Newtonian vs Lagrangian symmetry

Question

Suppose we have a ball of mass $m$ in the Earth's gravitational field ($g=const.$). Equation of motion reads as: $$ ma = -mg $$ From here we can conclude that we have translational symmetry of the form $x(t) \to x(t) + const$ (we are working in only 1D). However, we cannot see this symmetry from the Lagrangian: $$ L = \frac{mv^2}{2} - mgx $$ because the linear term "breaks" this symmetry. Moreover, we also do not have the corresponding conserved quantity (as far as I can see).

Does this mean that we can have symmetries in the Newtonian sense (transformations that map solutions to other solutions) that are not present in the Lagrangian?

Answer 1

Well, it seems to me that under a translation $x(t) \to x(t) + c$, the Lagrangian goes to $$\mathcal{L} \to \mathcal{L}' = \frac{1}{2}m v^2 - mg(x+c) = \mathcal{L} -mgc.$$

So yes, the Lagrangian may appear to be different, however since it only shifts by a constant, these two Lagrangians ($\mathcal{L}$ and $\mathcal{L}'$) are equivalent and produce the same Euler-Lagrange Equations. Indeed, more generally, two Lagrangians are equivalent if their difference is a total time derivative. i.e. $\mathcal{L}$ and $$\mathcal{L}' = \mathcal{L} + \frac{\text{d}f}{\text{d}t}$$ are equivalent for any $f(t)$.

Answer 2

You can do an integration by parts on the last term (and discard the resulting boundary term) to yield an action with equivalent EOMs:$$ S'= \int \left( \frac{1}{2} m \dot{x}^2 + m g t \dot{x} \right) \, dt $$ In this context, the symmetry $x \to x + C$ is obvious at the level of the Lagrangian. Moreover, the Euler-Lagrange equations become $$ \frac{d}{dt} \left( m \dot{x} + m g t \right) = \frac{\partial \mathcal{L}'}{\partial \dot{x}} = 0 $$ and thus the quantity $m \dot{x} + m g t$ is a constant of the motion. Specifically, it's the initial momentum of the particle.

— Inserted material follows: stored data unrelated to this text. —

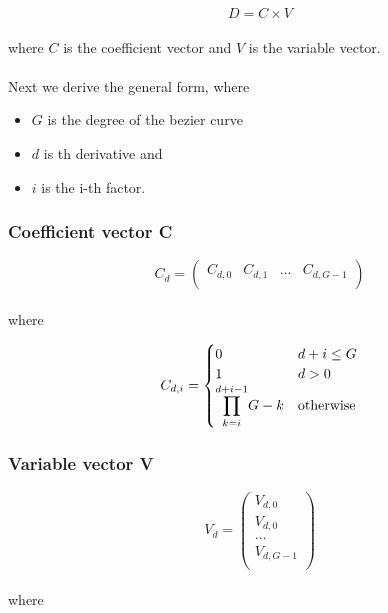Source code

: \begin{equation*}
    D=C \times V
\end{equation*}
\\
where $C$ is the coefficient vector and $V$ is the variable vector.\\
\\
Next we derive the general form, where

\begin{itemize}
    \item $G$ is the degree of the bezier curve
    \item $d$ is th derivative and
    \item $i$ is the i-th factor.
\end{itemize}

\subsubsection{Coefficient vector C}

\begin{equation*}
    C_{d}=
    \left(
    \begin{array}{cccc}
            C_{d,0} & C_{d,1} & ... & C_{d,G - 1} \\
        \end{array}
    \right)
\end{equation*}
\\
where

\begin{equation*}
    C_{d,i}=
    \begin{cases}
        0                                            & d + i \leq G     \\
        1                                            & d>0              \\
        \mathlarger{\prod}_{k = i}^{d + i - 1} G - k & \text{otherwise}
    \end{cases}
\end{equation*}

\subsubsection{Variable vector V}

\begin{equation*}
    V_{d}=
    \left(
    \begin{array}{cccc}
            V_{d,0}   \\
            V_{d,0}   \\
            ...       \\
            V_{d,G-1} \\
        \end{array}
    \right)
\end{equation*}
\\
where

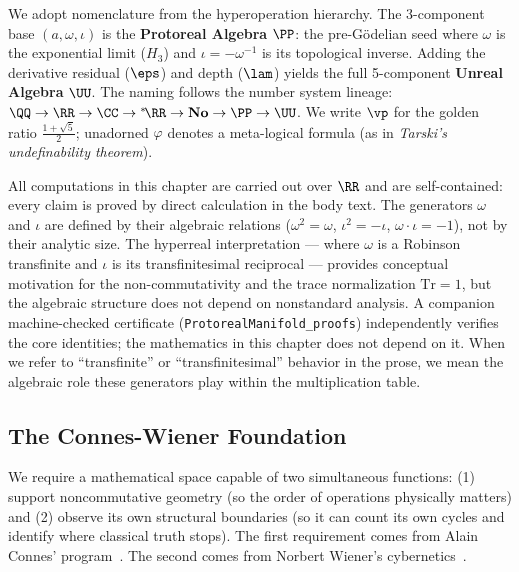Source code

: \begin{remark}\label{rem:hyper-tower}
We adopt nomenclature from the hyperoperation hierarchy. The 3-component base $(a, \omega, \iota)$ is the \textbf{Protoreal Algebra} $\PP$: the pre-G\"odelian seed where $\omega$ is the exponential limit ($H_3$) and $\iota = -\omega^{-1}$ is its topological inverse. Adding the derivative residual ($\eps$) and depth ($\lam$) yields the full 5-component \textbf{Unreal Algebra} $\UU$. The naming follows the number system lineage: $\QQ \to \RR \to \CC \to {}^*\!\RR \to \mathbf{No} \to \PP \to \UU$. We write $\vp$ for the golden ratio $\tfrac{1+\sqrt{5}}{2}$; unadorned $\varphi$ denotes a meta-logical formula (as in \emph{Tarski's undefinability theorem}).
\end{remark}

\begin{remark}\label{rem:convention}
All computations in this chapter are carried out over $\RR$ and are
self-contained: every claim is proved by direct calculation in the body
text. The generators $\omega$ and $\iota$ are defined by their algebraic
relations ($\omega^2 = \omega$, $\iota^2 = -\iota$,
$\omega \cdot \iota = -1$), not by their analytic size. The hyperreal
interpretation --- where $\omega$ is a Robinson transfinite and $\iota$
is its transfinitesimal reciprocal --- provides conceptual motivation
for the non-commutativity and the trace normalization $\mathrm{Tr} = 1$,
but the algebraic structure does not depend on nonstandard analysis.
A companion machine-checked certificate
(\texttt{ProtorealManifold\_proofs}) independently verifies the
core identities; the mathematics in this chapter does not depend on it.
When we refer to ``transfinite'' or ``transfinitesimal'' behavior in the
prose, we mean the algebraic role these generators play within the
multiplication table.
\end{remark}

\subsection{The Connes-Wiener Foundation}\label{sec:connes-wiener}

We require a mathematical space capable of two simultaneous functions: (1) support noncommutative geometry (so the order of operations physically matters) and (2) observe its own structural boundaries (so it can count its own cycles and identify where classical truth stops). The first requirement comes from Alain Connes' program~\cite{connes}. The second comes from Norbert Wiener's cybernetics~\cite{wiener}.

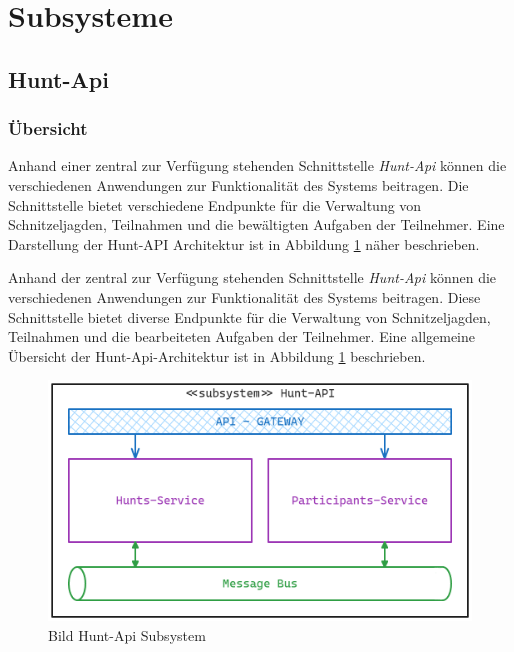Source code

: \section{Subsysteme}

\subsection{Hunt-Api}

\subsubsection{Übersicht}

Anhand einer zentral zur Verfügung stehenden Schnittstelle \textit{Hunt-Api} können die verschiedenen Anwendungen zur Funktionalität des Systems beitragen. Die Schnittstelle bietet verschiedene Endpunkte für die Verwaltung von Schnitzeljagden, Teilnahmen und die bewältigten Aufgaben der Teilnehmer. Eine Darstellung der Hunt-API Architektur ist in Abbildung \ref{fig:swentwurf:huntapi:subsystem} näher beschrieben.

Anhand der zentral zur Verfügung stehenden Schnittstelle \textit{Hunt-Api} können die verschiedenen Anwendungen zur Funktionalität des Systems beitragen. Diese Schnittstelle bietet diverse Endpunkte für die Verwaltung von Schnitzeljagden, Teilnahmen und die bearbeiteten Aufgaben der Teilnehmer. Eine allgemeine Übersicht der Hunt-Api-Architektur ist in Abbildung \ref{fig:swentwurf:huntapi:subsystem} beschrieben.

\begin{figure}[H]
    \centering
    \includegraphics[width=\textwidth]{images/PrAr-Software-Entwurf-Hunt-Api-Subsystem.png}
    \caption{Bild Hunt-Api Subsystem}
    \label{fig:swentwurf:huntapi:subsystem}
\end{figure}

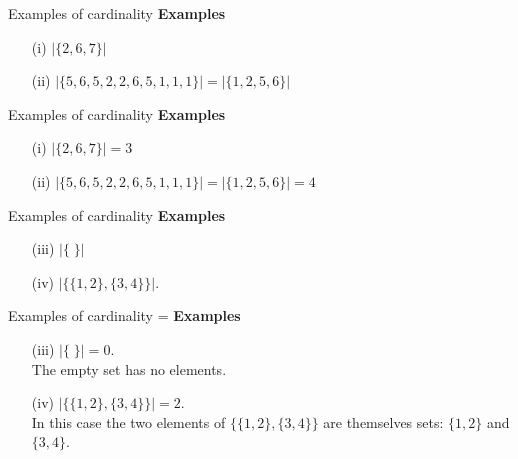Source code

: \documentclass[]{article}
\begin{document}

{Examples of cardinality}
\LARGE
\vspace{-1cm}
\textbf{Examples}
\begin{itemize}
\item[(i)] $|\{2,6,7\}| $
\vspace{2cm}
\item[(ii)] $|\{5,6,5,2,2,6,5,1,1,1\}| = |\{1,2,5,6\}| $
\end{itemize}



{Examples of cardinality}
\LARGE
\vspace{-1cm}
\textbf{Examples}
\begin{itemize}
\item[(i)] $|\{2,6,7\}| = 3$
\vspace{2cm}
\item[(ii)] $|\{5,6,5,2,2,6,5,1,1,1\}| = |\{1,2,5,6\}| = 4$
\end{itemize}


{Examples of cardinality}
\LARGE
\vspace{-1cm}
\textbf{Examples}
\begin{itemize}
\item[(iii)] $|\{ \; \}| $
\vspace{2cm}
\item[(iv)] $|\{\{1,2\},\{3,4\}\}| $.
\end{itemize}



{Examples of cardinality}
=
\textbf{Examples}
\begin{itemize}
\item[(iii)] $|\{ \; \}| = 0$. \\ The empty set has no elements.
\vspace{0.4cm} 
\item[(iv)] $|\{\{1,2\},\{3,4\}\}| = 2$. \\ \vspace{0.4cm} In this case the two elements of $\{\{1,2\},\{3,4\}\}$ are themselves sets: $\{1,2\}$ and $\{3,4\}$.
\end{itemize}
\end{document}
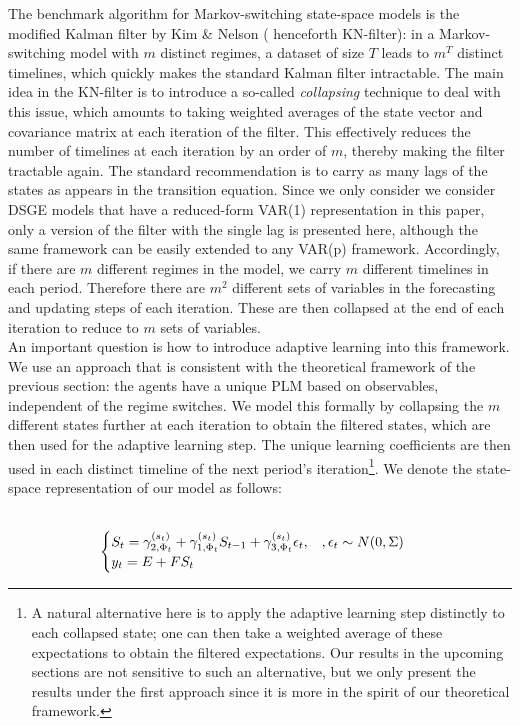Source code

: \documentclass[12pt,reqno]{article}
\numberwithin{equation}{section}
\begin{document}
The benchmark algorithm for Markov-switching state-space models is the modified Kalman filter by  Kim \& Nelson ( henceforth KN-filter): in a Markov-switching model with $m $ distinct regimes, a dataset of size $T$ leads to $m^T$ distinct timelines, which quickly makes the standard Kalman filter intractable. The main idea in the KN-filter is to introduce a so-called \textit{collapsing} technique to deal with this issue, which amounts to taking weighted averages of the state vector and covariance matrix at each iteration of the filter. This effectively reduces the number of timelines at each iteration by an order of $m$, thereby making the filter tractable again. The standard recommendation is to carry as many lags of the states as appears in the transition equation. Since we only consider we consider DSGE models that have a reduced-form VAR(1) representation in this paper, only a version of the filter with the single lag is presented here, although the same framework can be easily extended to any VAR(p) framework. Accordingly,  if there are $ m $ different regimes in the model, we carry $m $ different timelines in each period. Therefore there are $m^2$ different sets of variables in the forecasting and updating steps of each iteration. These are then collapsed at the end of each iteration to reduce to $m $ sets of variables. \\
\noindent
An important question is how to introduce adaptive learning into this framework. We use an approach that is consistent with the theoretical framework of the previous section: the agents have a unique PLM based on observables, independent of the regime switches. We model this formally by collapsing the $m $ different states further at each iteration to obtain the {filtered states}, which are then used for the adaptive learning step. The unique learning coefficients are then used in each distinct timeline of the next period’s iteration\footnote{A natural alternative here is to apply the adaptive learning step distinctly to each collapsed state; one can then take a weighted average of these expectations to obtain the {filtered expectations}. Our results in the upcoming sections are not sensitive to such an alternative, but we only present the results under the first approach since it is more in the spirit of our theoretical framework.}. We denote the state-space representation of our model as follows: \\\

$$
\begin{cases}
S_t = \gamma_{2,\Phi_t}^{(s_t)} + \gamma_{1,\Phi_t}^{(s_t)} S_{t-1} + \gamma_{3,\Phi_t}^{(s_t)} \epsilon_t, \hspace{3 mm}, \epsilon_t \sim N(0, \Sigma) \\
y_t = E+ F S_t \\
\end{cases}
$$
\end{document}
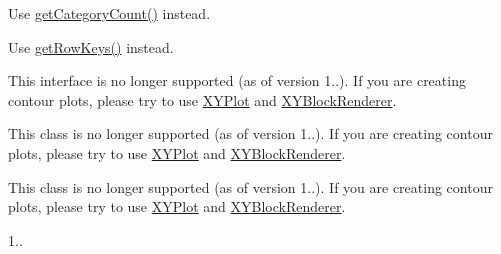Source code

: \begin{DoxyRefList}
\item[\label{deprecated__deprecated000254}%
\Hypertarget{deprecated__deprecated000254}%
Member \mbox{\hyperlink{classorg_1_1jfree_1_1data_1_1category_1_1_default_interval_category_dataset_a565a96d7e8d9e7dee48ce40be982a54a}{org.jfree.data.category.Default\+Interval\+Category\+Dataset.get\+Item\+Count}} ()]Use \mbox{\hyperlink{classorg_1_1jfree_1_1data_1_1category_1_1_default_interval_category_dataset_af1e71ac84aa326b3b7ef89c398e5c0fb}{get\+Category\+Count()}} instead.  
\item[\label{deprecated__deprecated000252}%
\Hypertarget{deprecated__deprecated000252}%
Member \mbox{\hyperlink{classorg_1_1jfree_1_1data_1_1category_1_1_default_interval_category_dataset_a7e8cc76c4ac97fbf13459f1343ac5d91}{org.jfree.data.category.Default\+Interval\+Category\+Dataset.get\+Series}} ()]Use \mbox{\hyperlink{classorg_1_1jfree_1_1data_1_1category_1_1_default_interval_category_dataset_aa8a0a871f4557e0ef292fe5e9db0d55b}{get\+Row\+Keys()}} instead.  
\item[\label{deprecated__deprecated000255}%
\Hypertarget{deprecated__deprecated000255}%
Class \mbox{\hyperlink{interfaceorg_1_1jfree_1_1data_1_1contour_1_1_contour_dataset}{org.jfree.data.contour.Contour\+Dataset}} ]This interface is no longer supported (as of version 1..). If you are creating contour plots, please try to use \mbox{\hyperlink{}{X\+Y\+Plot}} and \mbox{\hyperlink{}{X\+Y\+Block\+Renderer}}.  
\item[\label{deprecated__deprecated000256}%
\Hypertarget{deprecated__deprecated000256}%
Class \mbox{\hyperlink{classorg_1_1jfree_1_1data_1_1contour_1_1_default_contour_dataset}{org.jfree.data.contour.Default\+Contour\+Dataset}} ]This class is no longer supported (as of version 1..). If you are creating contour plots, please try to use \mbox{\hyperlink{}{X\+Y\+Plot}} and \mbox{\hyperlink{}{X\+Y\+Block\+Renderer}}.  
\item[\label{deprecated__deprecated000257}%
\Hypertarget{deprecated__deprecated000257}%
Class \mbox{\hyperlink{classorg_1_1jfree_1_1data_1_1contour_1_1_non_grid_contour_dataset}{org.jfree.data.contour.Non\+Grid\+Contour\+Dataset}} ]This class is no longer supported (as of version 1..). If you are creating contour plots, please try to use \mbox{\hyperlink{}{X\+Y\+Plot}} and \mbox{\hyperlink{}{X\+Y\+Block\+Renderer}}.  
\item[\label{deprecated__deprecated000258}%
\Hypertarget{deprecated__deprecated000258}%
Class \mbox{\hyperlink{interfaceorg_1_1jfree_1_1data_1_1general_1_1_combination_dataset}{org.jfree.data.general.Combination\+Dataset}} ]1..  

\end{DoxyRefList}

(This seems "cheap", somehow, and I'm not 100% sure whether it's a legitimate move. Comments are welcome.)

Answer 3

1. The (infinitesimal) translation $$\delta x~=~\epsilon$$ changes OP's Lagrangian with a total time-derivative $$\delta L~=~mg \epsilon~=~ \frac{d}{dt}(mg \epsilon t).$$ This is known as a quasi-symmetry. Noether's theorem does also hold for quasi-symmetries.

2. Concerning symmetries of action vs. EOM, see also e.g. this related Phys.SE post.